▶ [Required action]:
In the entries below, identify every line with the string "like" and copy it.

(Collected data)
BEGIN

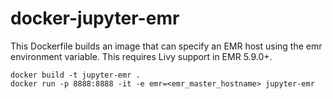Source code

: # docker-jupyter-emr

This Dockerfile builds an image that can specify an EMR host using the emr environment variable. This requires Livy support in EMR 5.9.0+.

```
docker build -t jupyter-emr .
docker run -p 8888:8888 -it -e emr=<emr_master_hostname> jupyter-emr
```
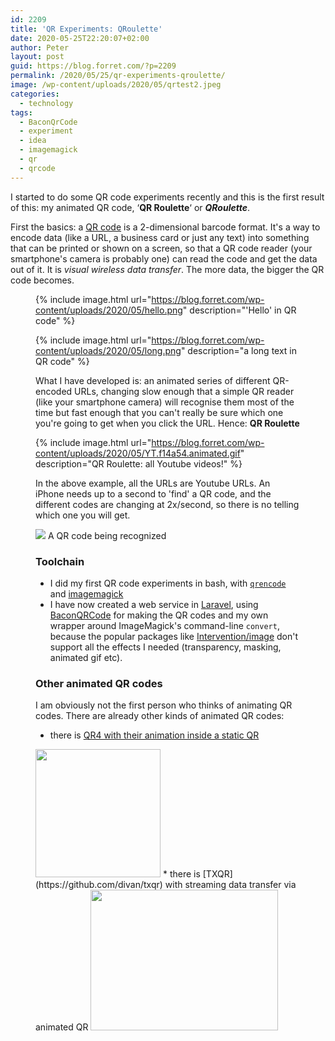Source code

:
 ```yaml
---
id: 2209
title: 'QR Experiments: QRoulette'
date: 2020-05-25T22:20:07+02:00
author: Peter
layout: post
guid: https://blog.forret.com/?p=2209
permalink: /2020/05/25/qr-experiments-qroulette/
image: /wp-content/uploads/2020/05/qrtest2.jpeg
categories:
  - technology
tags:
  - BaconQrCode
  - experiment
  - idea
  - imagemagick
  - qr
  - qrcode
---
```

I started to do some QR code experiments recently and this is the first result of this: my animated QR code, &#8216;**QR Roulette**&#8216; or **_QRoulette_**.

First the basics: a [QR code](https://en.wikipedia.org/wiki/QR_code) is a 2-dimensional barcode format. It's a way to encode data (like a URL, a business card or just any text) into something that can be printed or shown on a screen, so that a QR code reader (your smartphone's camera is probably one) can read the code and get the data out of it. It is _visual wireless data transfer_. The more data, the bigger the QR code becomes.<figure class="wp-block-gallery columns-2 is-cropped">

{% include image.html url="https://blog.forret.com/wp-content/uploads/2020/05/hello.png" description="'Hello' in QR code" %}

{% include image.html url="https://blog.forret.com/wp-content/uploads/2020/05/long.png" description="a long text in QR code" %}

What I have developed is: 
an animated series of different QR-encoded URLs, 
changing slow enough that a simple QR reader (like your smartphone camera) will recognise them most of the time 
but fast enough that you can't really be sure which one you're going to get when you click the URL. 
Hence: **QR Roulette**

{% include image.html 
    url="https://blog.forret.com/wp-content/uploads/2020/05/YT.f14a54.animated.gif" 
    description="QR Roulette: all Youtube videos!" %}

In the above example, all the URLs are Youtube URLs. 
An iPhone needs up to a second to 'find' a QR code, and the different codes are changing at 2x/second, 
so there is no telling which one you will get.

![](https://blog.forret.com/wp-content/uploads/2020/05/IMG_6126-259x300.jpg)
A QR code being recognized  

### Toolchain

  * I did my first QR code experiments in bash, with [`qrencode`](https://linux.die.net/man/1/qrencode) and [imagemagick](https://imagemagick.org/)
  * I have now created a web service in [Laravel](https://laravel.com/), using [BaconQRCode](https://github.com/Bacon/BaconQrCode) for making the QR codes and my own wrapper around ImageMagick's command-line `convert`, because the popular packages like [Intervention/image](https://github.com/Intervention/image) don't support all the effects I needed (transparency, masking, animated gif etc).

### Other animated QR codes

I am obviously not the first person who thinks of animating QR codes. There are already other kinds of animated QR codes: 

  * there is [QR4 with their animation inside a static QR](https://blog.qr4.nl/Animated-QR-Code.aspx)  
<img  width="187" height="205" class="wp-image-2210" style="width: 200px;" src="https://blog.forret.com/wp-content/uploads/2020/05/QR_CODE_ANIMATED_Radar.gif" alt="" /> 
  * there is [TXQR](https://github.com/divan/txqr) with streaming data transfer via animated QR  
<img  width="400" height="225" class="wp-image-2211" style="width: 300px;" src="https://blog.forret.com/wp-content/uploads/2020/05/txqr.gif" alt="" />
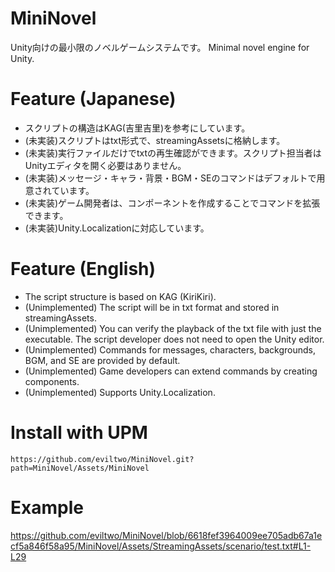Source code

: # MiniNovel
Unity向けの最小限のノベルゲームシステムです。
Minimal novel engine for Unity.

# Feature (Japanese)
- スクリプトの構造はKAG(吉里吉里)を参考にしています。
- (未実装)スクリプトはtxt形式で、streamingAssetsに格納します。
- (未実装)実行ファイルだけでtxtの再生確認ができます。スクリプト担当者はUnityエディタを開く必要はありません。
- (未実装)メッセージ・キャラ・背景・BGM・SEのコマンドはデフォルトで用意されています。
- (未実装)ゲーム開発者は、コンポーネントを作成することでコマンドを拡張できます。
- (未実装)Unity.Localizationに対応しています。

# Feature (English)
- The script structure is based on KAG (KiriKiri).
- (Unimplemented) The script will be in txt format and stored in streamingAssets.
- (Unimplemented) You can verify the playback of the txt file with just the executable. The script developer does not need to open the Unity editor.
- (Unimplemented) Commands for messages, characters, backgrounds, BGM, and SE are provided by default.
- (Unimplemented) Game developers can extend commands by creating components.
- (Unimplemented) Supports Unity.Localization.

# Install with UPM
```
https://github.com/eviltwo/MiniNovel.git?path=MiniNovel/Assets/MiniNovel
```

# Example
https://github.com/eviltwo/MiniNovel/blob/6618fef3964009ee705adb67a1ecf5a846f58a95/MiniNovel/Assets/StreamingAssets/scenario/test.txt#L1-L29
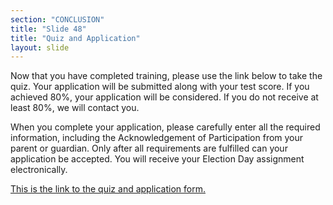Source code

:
 ```yaml
---
section: "CONCLUSION"
title: "Slide 48"
title: "Quiz and Application"
layout: slide
---
```


Now that you have completed training, please use the link below to take the quiz.  Your application will be submitted along with your test score.  If you achieved 80%, your application will be considered. If you do not receive at least 80%, we will contact you.

When you complete your application, please carefully enter all the required information, including the Acknowledgement of Participation from your parent or guardian.  Only after all requirements are fulfilled can your application be accepted.  You will receive your Election Day assignment electronically.

<a href="https://form.jotform.com/FairfaxElections/pages2021">This is the link to the quiz and application form.</a>
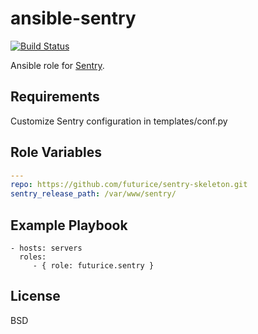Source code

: ansible-sentry
===========
[![Build Status](https://travis-ci.org/futurice/ansible-sentry.svg?branch=master)](https://travis-ci.org/futurice/ansible-sentry)

Ansible role for [Sentry](https://github.com/getsentry/sentry).

Requirements
------------

Customize Sentry configuration in templates/conf.py


Role Variables
--------------

```yaml
---
repo: https://github.com/futurice/sentry-skeleton.git
sentry_release_path: /var/www/sentry/
```

Example Playbook
----------------

    - hosts: servers
      roles:
         - { role: futurice.sentry }

License
-------

BSD
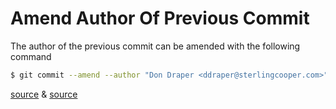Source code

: # Amend Author Of Previous Commit

The author of the previous commit can be amended with the following command

```bash
$ git commit --amend --author "Don Draper <ddraper@sterlingcooper.com>" 
```

[source](http://stackoverflow.com/questions/750172/change-the-author-of-a-commit-in-git) & [source](https://github.com/jbranchaud/til/blob/master/git/amend-author-of-previous-commit.md)
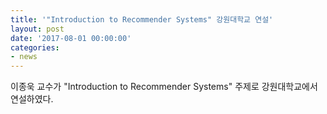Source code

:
 ```yaml
---
title: '"Introduction to Recommender Systems" 강원대학교 연설'
layout: post
date: '2017-08-01 00:00:00'
categories:
- news
---
```


이종욱 교수가 "Introduction to Recommender Systems" 주제로 강원대학교에서 연설하였다.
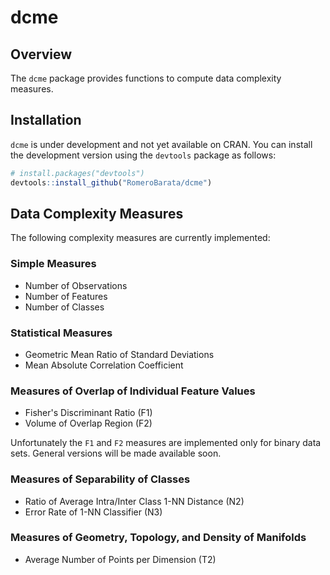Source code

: # dcme
## Overview
The `dcme` package provides functions to compute data complexity measures.

## Installation
`dcme` is under development and not yet available on CRAN. You can install the
development version using the `devtools` package as follows:

```r
# install.packages("devtools")
devtools::install_github("RomeroBarata/dcme")
```

## Data Complexity Measures
The following complexity measures are currently implemented:

### Simple Measures
- Number of Observations
- Number of Features
- Number of Classes

### Statistical Measures
- Geometric Mean Ratio of Standard Deviations
- Mean Absolute Correlation Coefficient

### Measures of Overlap of Individual Feature Values
- Fisher's Discriminant Ratio (F1)
- Volume of Overlap Region (F2)

Unfortunately the `F1` and `F2` measures are implemented only for binary data
sets. General versions will be made available soon.

### Measures of Separability of Classes
- Ratio of Average Intra/Inter Class 1-NN Distance (N2)
- Error Rate of 1-NN Classifier (N3)

### Measures of Geometry, Topology, and Density of Manifolds
- Average Number of Points per Dimension (T2)
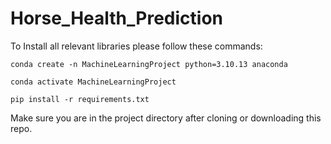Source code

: # Horse_Health_Prediction

To Install all relevant libraries please follow these commands:
```
conda create -n MachineLearningProject python=3.10.13 anaconda
```
```
conda activate MachineLearningProject
```
```
pip install -r requirements.txt
```

Make sure you are in the project directory after cloning or downloading this repo.

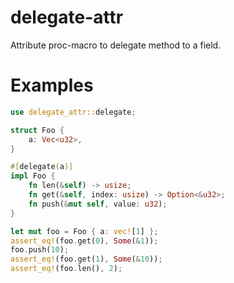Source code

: # delegate-attr

Attribute proc-macro to delegate method to a field.

# Examples

```rust
use delegate_attr::delegate;

struct Foo {
    a: Vec<u32>,
}

#[delegate(a)]
impl Foo {
    fn len(&self) -> usize;
    fn get(&self, index: usize) -> Option<&u32>;
    fn push(&mut self, value: u32);
}

let mut foo = Foo { a: vec![1] };
assert_eq!(foo.get(0), Some(&1));
foo.push(10);
assert_eq!(foo.get(1), Some(&10));
assert_eq!(foo.len(), 2);
```
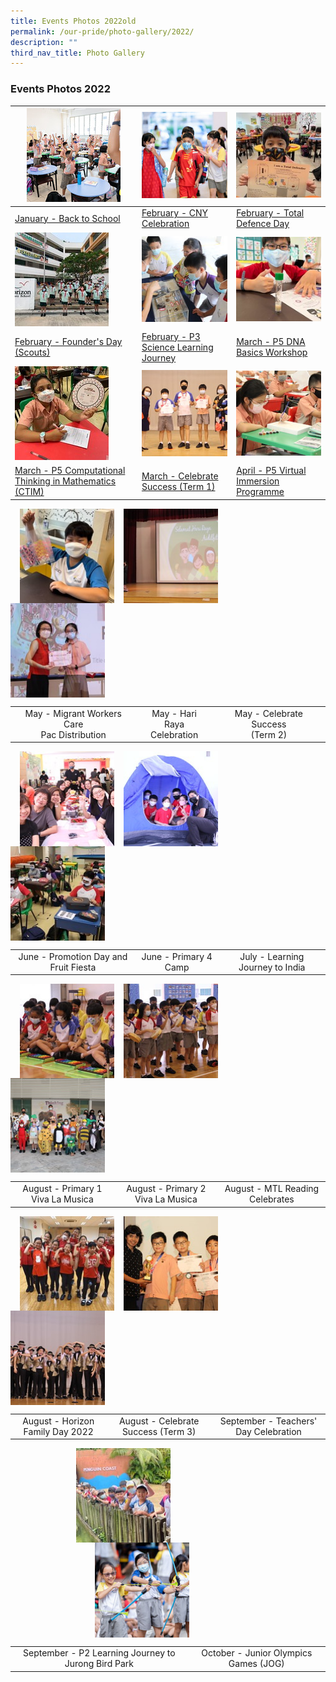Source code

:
 ```yaml
---
title: Events Photos 2022old
permalink: /our-pride/photo-gallery/2022/
description: ""
third_nav_title: Photo Gallery
---
```


### **Events Photos 2022**


| ![](/images/2022event1.jpg)| ![](/images/2022event2.jpg) |  ![](/images/2022event3.jpg) |
| -------- | -------- | -------- |
| [January - Back to School](https://www.flickr.com/photos/194559165@N03/sets/72177720296063090/)  | [February - CNY Celebration](https://www.flickr.com/photos/194559165@N03/sets/72177720297059514/)    |[February - Total Defence Day](https://www.flickr.com/photos/194559165@N03/sets/72177720297270361/)  |
| ![](/images/2022event4.jpg) | ![](/images/2022event5.jpg) | ![](/images/2022event6.jpg)|
|[February - Founder's Day (Scouts)](https://www.flickr.com/photos/194559165@N03/sets/72177720297275216/)|[February - P3 Science Learning Journey](https://www.flickr.com/photos/194559165@N03/sets/72177720297846123/)|[March - P5 DNA Basics Workshop](https://www.flickr.com/photos/194559165@N03/sets/72177720298211635/)|
| ![](/images/2022event7.jpg)| ![](/images/2022event8.jpg)| ![](/images/2022event9.jpg)|
|[ March - P5 Computational Thinking in Mathematics (CTIM)](https://www.flickr.com/photos/194559165@N03/sets/72177720298651779/)|[March - Celebrate Success (Term 1)](https://www.flickr.com/photos/194559165@N03/sets/72177720299284762/)|[April - P5 Virtual Immersion Programme](https://www.flickr.com/photos/194559165@N03/sets/72177720299228195/)|

<p><a href="https://www.flickr.com/photos/194559165@N03/sets/72177720299264489/"><img src="/images/2022event10.jpg" style="width:30%;margin-right:15px;margin-left:15px;" align = "left"></a></p>
<p><a href="https://www.flickr.com/photos/194559165@N03/sets/72177720299263725/"><img src="/images/2022event11.jpg" style="width:30%;margin-right:15px;" align = "left"></a></p>
<p><a href="https://www.flickr.com/photos/195698426@N05/sets/72177720299285382/"><img src="/images/2022event12.jpg" style="width:30%;margin-right:15px;" align = "left"></a></p>

<br clear="left">

|  |  |  |
|:---:|:---:|:---:|
| May - Migrant Workers Care<br> Pac Distribution | May - Hari Raya<br> Celebration | May - Celebrate Success <br>(Term 2) |

<p><a href="https://www.flickr.com/photos/195698426@N05/sets/72177720300794521/"><img src="/images/2022event13.jpg" style="width:30%;margin-right:15px;margin-left:15px;" align = "left"></a></p>
<p><a href="https://www.flickr.com/photos/195698426@N05/sets/72177720300795075/"><img src="/images/2022event14.jpg" style="width:30%;margin-right:15px;" align = "left"></a></p>
<p><a href="https://www.flickr.com/photos/195698426@N05/sets/72177720300796217/"><img src="/images/2022event15.jpg" style="width:30%;margin-right:15px;" align = "left"></a></p>

<br clear="left">

|  |  |  |
|:---:|:---:|:---:|
| June - Promotion Day and Fruit Fiesta | June - Primary 4 Camp | July - Learning Journey to India |

<p><a href="https://www.flickr.com/photos/195698426@N05/sets/72177720301564082/"><img src="/images/2022event16.jpg" style="width:30%;margin-right:15px;margin-left:15px;" align = "left"></a></p>
<p><a href="https://www.flickr.com/photos/195698426@N05/sets/72177720301567509/"><img src="/images/2022event17.jpg" style="width:30%;margin-right:15px;" align = "left"></a></p>
<p><a href="https://www.flickr.com/photos/195698426@N05/sets/72177720301552180/"><img src="/images/2022event18.jpg" style="width:30%;margin-right:15px;" align = "left"></a></p>

<br clear="left">

|  |  |  |
|:---:|:---:|:---:|
| August - Primary 1 Viva La Musica | August - Primary 2 Viva La Musica | August - MTL Reading Celebrates |

<p><a href="https://www.flickr.com/photos/195698426@N05/sets/72177720302380731/"><img src="/images/2022event19.jpg" style="width:30%;margin-right:15px;margin-left:15px;" align = "left"></a></p>
<p><a href="https://www.flickr.com/photos/195698426@N05/sets/72177720302391067/"><img src="/images/2022event20.jpg" style="width:30%;margin-right:15px;" align = "left"></a></p>
<p><a href="https://www.flickr.com/photos/195698426@N05/sets/72177720302421403/"><img src="/images/2022event21.jpg" style="width:30%;margin-right:15px;" align = "left"></a></p>

<br clear="left">

|  |  |  |
|:---:|:---:|:---:|
| August - Horizon Family Day 2022 | August - Celebrate Success (Term 3) | September - Teachers' Day Celebration |

<p><a href="https://www.flickr.com/photos/195698426@N05/sets/72177720303342688/"><img src="/images/2022event22.jpg" style="width:30%;margin-right:15px;margin-left:105px;" align = "left"></a></p>
<p><a href="https://www.flickr.com/photos/195698426@N05/sets/72177720303323230/"><img src="/images/2022event23.jpg" style="width:30%;margin-left:135px;" align = "left"></a></p>

<br clear="left">

|  |  |
|:---:|:---:|
| September - P2 Learning Journey to Jurong Bird Park | October - Junior Olympics Games (JOG) |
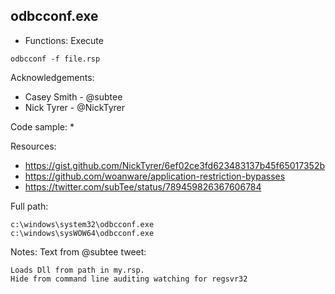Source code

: ## odbcconf.exe

* Functions: Execute

```
odbcconf -f file.rsp
```

Acknowledgements:
* Casey Smith - @subtee
* Nick Tyrer - @NickTyrer

Code sample:
*

Resources:
* https://gist.github.com/NickTyrer/6ef02ce3fd623483137b45f65017352b    
* https://github.com/woanware/application-restriction-bypasses    
* https://twitter.com/subTee/status/789459826367606784    

Full path:
```
c:\windows\system32\odbcconf.exe    
c:\windows\sysWOW64\odbcconf.exe
```

Notes:
Text from @subtee tweet:
```
Loads Dll from path in my.rsp.
Hide from command line auditing watching for regsvr32
```
 
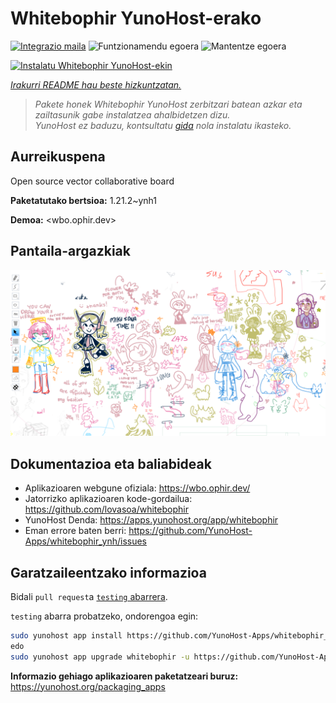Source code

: <!--
Ohart ongi: README hau automatikoki sortu da <https://github.com/YunoHost/apps/tree/master/tools/readme_generator>ri esker
EZ editatu eskuz.
-->

# Whitebophir YunoHost-erako

[![Integrazio maila](https://apps.yunohost.org/badge/integration/whitebophir)](https://ci-apps.yunohost.org/ci/apps/whitebophir/)
![Funtzionamendu egoera](https://apps.yunohost.org/badge/state/whitebophir)
![Mantentze egoera](https://apps.yunohost.org/badge/maintained/whitebophir)

[![Instalatu Whitebophir YunoHost-ekin](https://install-app.yunohost.org/install-with-yunohost.svg)](https://install-app.yunohost.org/?app=whitebophir)

*[Irakurri README hau beste hizkuntzatan.](./ALL_README.md)*

> *Pakete honek Whitebophir YunoHost zerbitzari batean azkar eta zailtasunik gabe instalatzea ahalbidetzen dizu.*  
> *YunoHost ez baduzu, kontsultatu [gida](https://yunohost.org/install) nola instalatu ikasteko.*

## Aurreikuspena

Open source vector collaborative board

**Paketatutako bertsioa:** 1.21.2~ynh1

**Demoa:** <wbo.ophir.dev>

## Pantaila-argazkiak

![Whitebophir(r)en pantaila-argazkia](./doc/screenshots/screenshots.png)

## Dokumentazioa eta baliabideak

- Aplikazioaren webgune ofiziala: <https://wbo.ophir.dev/>
- Jatorrizko aplikazioaren kode-gordailua: <https://github.com/lovasoa/whitebophir>
- YunoHost Denda: <https://apps.yunohost.org/app/whitebophir>
- Eman errore baten berri: <https://github.com/YunoHost-Apps/whitebophir_ynh/issues>

## Garatzaileentzako informazioa

Bidali `pull request`a [`testing` abarrera](https://github.com/YunoHost-Apps/whitebophir_ynh/tree/testing).

`testing` abarra probatzeko, ondorengoa egin:

```bash
sudo yunohost app install https://github.com/YunoHost-Apps/whitebophir_ynh/tree/testing --debug
edo
sudo yunohost app upgrade whitebophir -u https://github.com/YunoHost-Apps/whitebophir_ynh/tree/testing --debug
```

**Informazio gehiago aplikazioaren paketatzeari buruz:** <https://yunohost.org/packaging_apps>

END

▶ [Result of the task]:
First the basics: a [QR code](https://en.wikipedia.org/wiki/QR_code) is a 2-dimensional barcode format. It's a way to encode data (like a URL, a business card or just any text) into something that can be printed or shown on a screen, so that a QR code reader (your smartphone's camera is probably one) can read the code and get the data out of it. It is _visual wireless data transfer_. The more data, the bigger the QR code becomes.<figure class="wp-block-gallery columns-2 is-cropped">
changing slow enough that a simple QR reader (like your smartphone camera) will recognise them most of the time 
  * I have now created a web service in [Laravel](https://laravel.com/), using [BaconQRCode](https://github.com/Bacon/BaconQrCode) for making the QR codes and my own wrapper around ImageMagick's command-line `convert`, because the popular packages like [Intervention/image](https://github.com/Intervention/image) don't support all the effects I needed (transparency, masking, animated gif etc).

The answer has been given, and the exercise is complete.